地震の強い揺れに伴い火災が発生するだけでなく、揺れが収まった後も2次的な出火危険があるので注意しましょう。
過去に発生した地震火災の事例から注意ポイントをご紹介します。

2次的出火危険がある箇所

①通電火災

停電が復旧したときに出火危険があります。
代表的な出火するパターンは次の通りです。

  • 落下物などで傷ついたコードが通電と同時にショートして出火

  • スイッチが入ったままの電気ストーブに可燃物が落下していて、通電により加熱され出火

  • 水がこぼれヒーターが露出した熱帯魚の水槽が、通電により空焚き状態となり出火

通電火災を防ぐためには、停電復旧前にブレーカーを落とすとともに、電気器具をコンセントからすべて抜いてしておくのがよいでしょう。
停電が解消されてもすぐにブレーカーを戻すのではなく、室内や外周を点検しましょう。建物の配線系統に異常がないか確認するためです。
津波で浸水した形跡があったり、雨漏りで天井や壁が濡れている場合は、ブレーカーを戻しては危険です。出火危険だけでなく漏電による感電危険もあるからです。
さらに、照明器具やエアコンなどの本来固定されているべき電気器具をチェックしましょう。もし、脱落や位置のずれがあったら電線の引き込み部分が損傷している可能性があるので、専門の業者に点検・修理してもらうまでは、ブレーカーを戻さないようにします。

ブレーカーを戻す際の注意事項

配線系統に異常が認められなくても、損傷している電気器具は、使用はもちろんのことコンセントに接続するのもやめましょう。内部の回路が損傷しているとスイッチのオンオフに関わらず出火してしまう可能性があるからです。

損傷した電気器具はコンセントに差し込まない

焦げたような臭いや異常な音を感じたら直ちにブレーカーを落とし、専門業者に点検を依頼しましょう。

②ロウソクなどの裸火

照明の代わりにロウソクを使用する方がいますが、余震で転倒したり、可燃物が落下したりして出火する危険がありますので、やめましょう。
地震の後は室内が散乱していることが多く、余震が起こらなくてもちょっとしたはずみで可燃物が接触してしまうこともあります。
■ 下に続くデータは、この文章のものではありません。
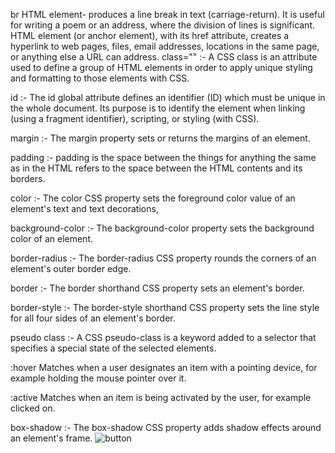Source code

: br HTML element- produces a line break in text (carriage-return). It is useful for writing a poem or an address, where the division of lines is significant.
<a> HTML element (or anchor element), with its href attribute, creates a hyperlink to web pages, files, email addresses, locations in the same page, or anything else a URL can address.
  class="" :- A CSS class is an attribute used to define a group of HTML elements in order to apply unique styling and formatting to those elements with CSS.

id :- The id global attribute defines an identifier (ID) which must be unique in the whole document. Its purpose is to identify the element when linking (using a fragment identifier), scripting, or styling (with CSS).

margin :- The margin property sets or returns the margins of an element.

padding :- padding is the space between the things for anything the same as in the HTML refers to the space between the HTML contents and its borders.

color :- The color CSS property sets the foreground color value of an element's text and text decorations,

background-color :- The background-color property sets the background color of an element.

border-radius :- The border-radius CSS property rounds the corners of an element's outer border edge.

border :- The border shorthand CSS property sets an element's border.

border-style :- The border-style shorthand CSS property sets the line style for all four sides of an element's border.

pseudo class :- A CSS pseudo-class is a keyword added to a selector that specifies a special state of the selected elements.

:hover
Matches when a user designates an item with a pointing device, for example holding the mouse pointer over it.

:active
Matches when an item is being activated by the user, for example clicked on.

box-shadow :-
The box-shadow CSS property adds shadow effects around an element's frame.
 ![button]()
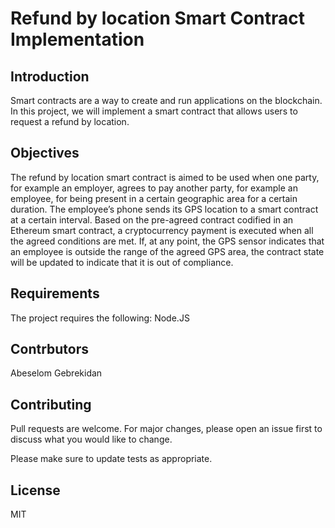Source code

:
# Refund by location Smart Contract Implementation
## Introduction
Smart contracts are a way to create and run applications on the blockchain. In this project, we will implement a smart contract that allows users to request a refund by location.

## Objectives
The refund by location smart contract is aimed to be used when one party, for example an employer, agrees to pay another party, for example an employee, for being present in a certain geographic area for a certain duration. The employee’s phone sends its GPS location to a smart contract at a certain interval. Based on the pre-agreed contract codified in an Ethereum smart contract, a cryptocurrency payment is executed when all the agreed conditions are met.
If, at any point, the GPS sensor indicates that an employee is outside the range of the agreed GPS area, the contract state will be updated to indicate that it is out of compliance. 

## Requirements
The project requires the following: Node.JS

## Contrbutors
Abeselom Gebrekidan

## Contributing
Pull requests are welcome. For major changes, please open an issue first to discuss what you would like to change.

Please make sure to update tests as appropriate.

## License
MIT
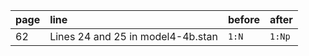 | page | line | before | after |
|:-----------|:------------|:------------|:------------|
| 62 | Lines 24 and 25 in model4-4b.stan | `1:N` |  `1:Np` |
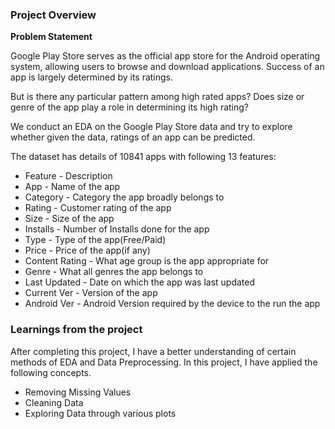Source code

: ### Project Overview

 **Problem Statement**

Google Play Store serves as the official app store for the Android operating system, allowing users to browse and download applications. Success of an app is largely determined by its ratings.

But is there any particular pattern among high rated apps? Does size or genre of the app play a role in determining its high rating?

We conduct an EDA on the Google Play Store data and try to explore whether given the data, ratings of an app can be predicted.


The dataset has details of 10841 apps with following 13 features:

- Feature	- Description
- App	- Name of the app
- Category	- Category the app broadly belongs to
- Rating	- Customer rating of the app
- Size	- Size of the app
- Installs	- Number of Installs done for the app
- Type	- Type of the app(Free/Paid)
- Price	- Price of the app(if any)
- Content Rating	- What age group is the app appropriate for
- Genre	- What all genres the app belongs to
- Last Updated	- Date on which the app was last updated
- Current Ver	- Version of the app
- Android Ver	- Android Version required by the device to the run the app


### Learnings from the project

 After completing this project, I have a better understanding of certain methods of EDA and Data Preprocessing. In this project, I have applied the following concepts.

- Removing Missing Values
- Cleaning Data
- Exploring Data through various plots


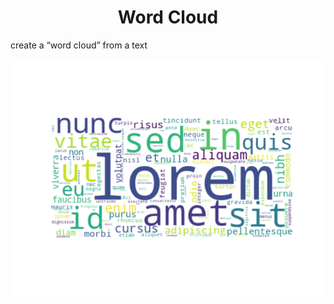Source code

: <h1 align="center">
  Word Cloud
</h1>
<p align="center">
  <p>create a “word cloud” from a text</p>
  <img src="figure.png">
</p>
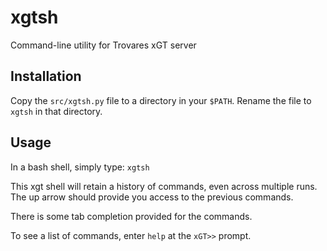 # xgtsh
Command-line utility for Trovares xGT server

## Installation

Copy the ``src/xgtsh.py`` file to a directory in your ``$PATH``.
Rename the file to ``xgtsh`` in that directory.

## Usage

In a bash shell, simply type:  ``xgtsh``

This xgt shell will retain a history of commands, even across multiple runs.
The up arrow should provide you access to the previous commands.

There is some tab completion provided for the commands.

To see a list of commands, enter ``help`` at the ``xGT>>`` prompt.

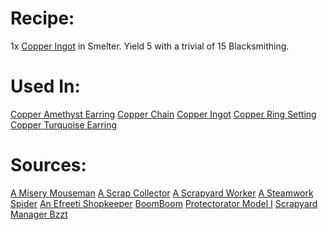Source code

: <!-- TITLE: Copper Bits -->
<!-- SUBTITLE: Chunks of refined copper. -->

# Recipe:
1x [Copper Ingot](copper-ingot) in Smelter.  Yield 5 with a trivial of 15 Blacksmithing.

# Used In:
[Copper Amethyst Earring](copper-amethyst-earring)
[Copper Chain](copper-chain)
[Copper Ingot](copper-ingot)
[Copper Ring Setting](copper-ring-setting)
[Copper Turquoise Earring](copper-turquoise-earring)

# Sources:
[A Misery Mouseman](a-misery-mouseman)
[A Scrap Collector](a-scrap-collector)
[A Scrapyard Worker](a-scrapyard-worker)
[A Steamwork Spider](a-steamwork-spider)
[An Efreeti Shopkeeper](an-efreeti-shopkeeper)
[BoomBoom](boomboom)
[Protectorator Model I](protectorator-model-i)
[Scrapyard Manager Bzzt](scrapyard-manager-bzzt)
また、カセットコンロなどで煮炊きをすることもあるでしょう。
使用は短時間にとどめ、周囲に可燃物を置かないことやその場を離れないようにすることが重要です。

カセットコンロ使用時の注意事項

③損傷した煙突

風呂釜やボイラーなどの煙突に異常があると、正常な燃焼が行われず、釜が過熱して出火することがあります。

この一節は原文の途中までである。